**What you have to do**: Below are some records; copy each line in them that contains "necessarily".
Start of Data extracts
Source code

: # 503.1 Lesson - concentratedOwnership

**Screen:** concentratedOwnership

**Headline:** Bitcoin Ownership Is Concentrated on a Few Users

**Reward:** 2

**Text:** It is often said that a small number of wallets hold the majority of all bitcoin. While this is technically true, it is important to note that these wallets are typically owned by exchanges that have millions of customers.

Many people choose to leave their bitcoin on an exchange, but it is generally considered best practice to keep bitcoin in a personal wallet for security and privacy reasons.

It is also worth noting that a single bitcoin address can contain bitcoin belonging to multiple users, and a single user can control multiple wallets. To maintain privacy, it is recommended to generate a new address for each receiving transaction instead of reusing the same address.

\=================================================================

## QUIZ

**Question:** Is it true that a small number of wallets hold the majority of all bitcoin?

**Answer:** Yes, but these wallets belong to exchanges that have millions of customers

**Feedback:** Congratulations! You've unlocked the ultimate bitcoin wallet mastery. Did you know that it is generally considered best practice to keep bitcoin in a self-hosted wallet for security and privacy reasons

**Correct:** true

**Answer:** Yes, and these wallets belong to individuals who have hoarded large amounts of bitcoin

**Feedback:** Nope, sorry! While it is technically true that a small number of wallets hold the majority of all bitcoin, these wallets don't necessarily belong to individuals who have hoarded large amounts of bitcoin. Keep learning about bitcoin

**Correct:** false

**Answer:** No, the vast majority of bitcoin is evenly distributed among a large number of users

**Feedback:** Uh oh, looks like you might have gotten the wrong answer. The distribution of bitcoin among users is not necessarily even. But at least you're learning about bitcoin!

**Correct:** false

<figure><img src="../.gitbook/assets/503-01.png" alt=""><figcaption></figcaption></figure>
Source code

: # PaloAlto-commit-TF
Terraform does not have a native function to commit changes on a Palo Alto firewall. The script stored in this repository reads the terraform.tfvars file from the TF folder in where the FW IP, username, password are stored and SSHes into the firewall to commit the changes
End of Data extracts
**Reply**:
**Feedback:** Nope, sorry! While it is technically true that a small number of wallets hold the majority of all bitcoin, these wallets don't necessarily belong to individuals who have hoarded large amounts of bitcoin. Keep learning about bitcoin
**Feedback:** Uh oh, looks like you might have gotten the wrong answer. The distribution of bitcoin among users is not necessarily even. But at least you're learning about bitcoin!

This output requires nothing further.